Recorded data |
—————

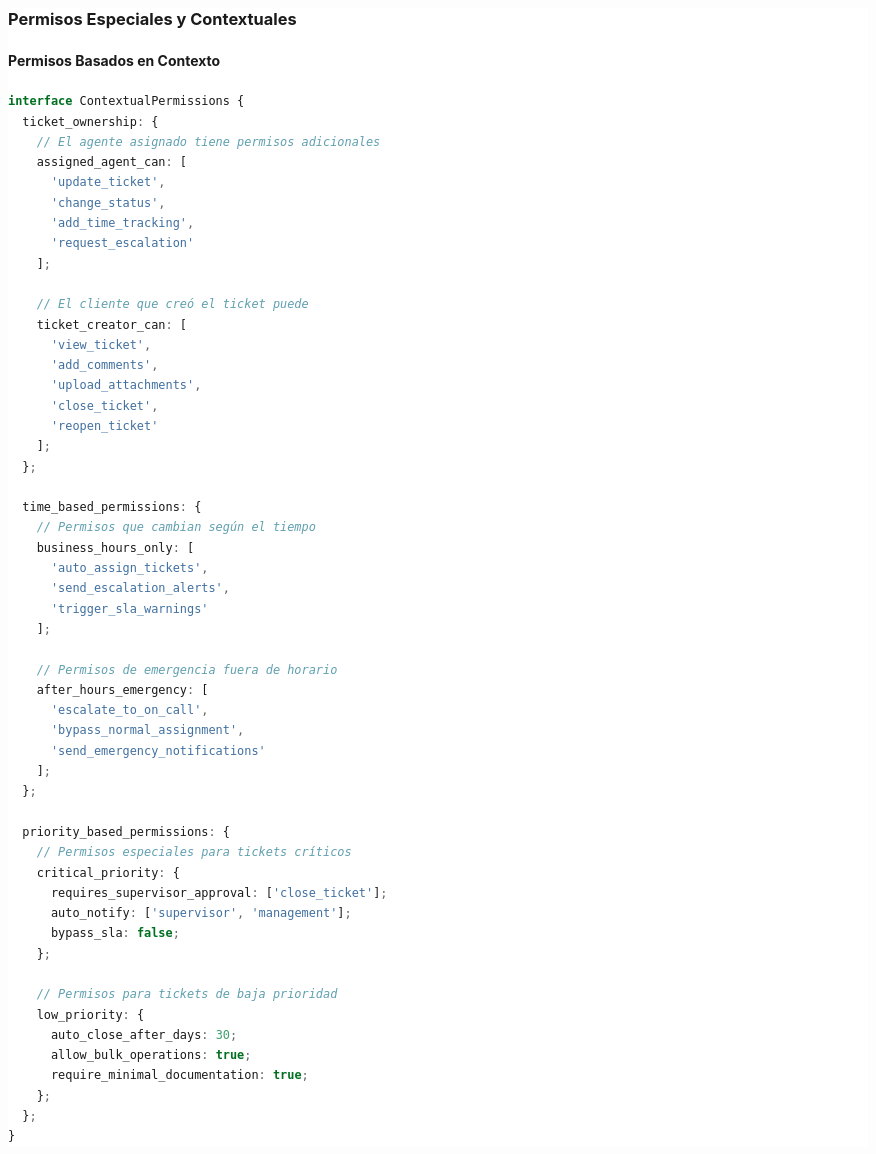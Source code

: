 ### Permisos Especiales y Contextuales

#### Permisos Basados en Contexto
```typescript
interface ContextualPermissions {
  ticket_ownership: {
    // El agente asignado tiene permisos adicionales
    assigned_agent_can: [
      'update_ticket',
      'change_status',
      'add_time_tracking',
      'request_escalation'
    ];
    
    // El cliente que creó el ticket puede
    ticket_creator_can: [
      'view_ticket',
      'add_comments',
      'upload_attachments',
      'close_ticket',
      'reopen_ticket'
    ];
  };
  
  time_based_permissions: {
    // Permisos que cambian según el tiempo
    business_hours_only: [
      'auto_assign_tickets',
      'send_escalation_alerts',
      'trigger_sla_warnings'
    ];
    
    // Permisos de emergencia fuera de horario
    after_hours_emergency: [
      'escalate_to_on_call',
      'bypass_normal_assignment',
      'send_emergency_notifications'
    ];
  };
  
  priority_based_permissions: {
    // Permisos especiales para tickets críticos
    critical_priority: {
      requires_supervisor_approval: ['close_ticket'];
      auto_notify: ['supervisor', 'management'];
      bypass_sla: false;
    };
    
    // Permisos para tickets de baja prioridad
    low_priority: {
      auto_close_after_days: 30;
      allow_bulk_operations: true;
      require_minimal_documentation: true;
    };
  };
}
```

—————

TASK INSTRUCTIONS | What is needed is an exact copy of all the records, minus any pictures.

EXPECTED ANSWER |
Source code

: ### Permisos Especiales y Contextuales

#### Permisos Basados en Contexto
```typescript
interface ContextualPermissions {
  ticket_ownership: {
    // El agente asignado tiene permisos adicionales
    assigned_agent_can: [
      'update_ticket',
      'change_status',
      'add_time_tracking',
      'request_escalation'
    ];
    
    // El cliente que creó el ticket puede
    ticket_creator_can: [
      'view_ticket',
      'add_comments',
      'upload_attachments',
      'close_ticket',
      'reopen_ticket'
    ];
  };
  
  time_based_permissions: {
    // Permisos que cambian según el tiempo
    business_hours_only: [
      'auto_assign_tickets',
      'send_escalation_alerts',
      'trigger_sla_warnings'
    ];
    
    // Permisos de emergencia fuera de horario
    after_hours_emergency: [
      'escalate_to_on_call',
      'bypass_normal_assignment',
      'send_emergency_notifications'
    ];
  };
  
  priority_based_permissions: {
    // Permisos especiales para tickets críticos
    critical_priority: {
      requires_supervisor_approval: ['close_ticket'];
      auto_notify: ['supervisor', 'management'];
      bypass_sla: false;
    };
    
    // Permisos para tickets de baja prioridad
    low_priority: {
      auto_close_after_days: 30;
      allow_bulk_operations: true;
      require_minimal_documentation: true;
    };
  };
}
```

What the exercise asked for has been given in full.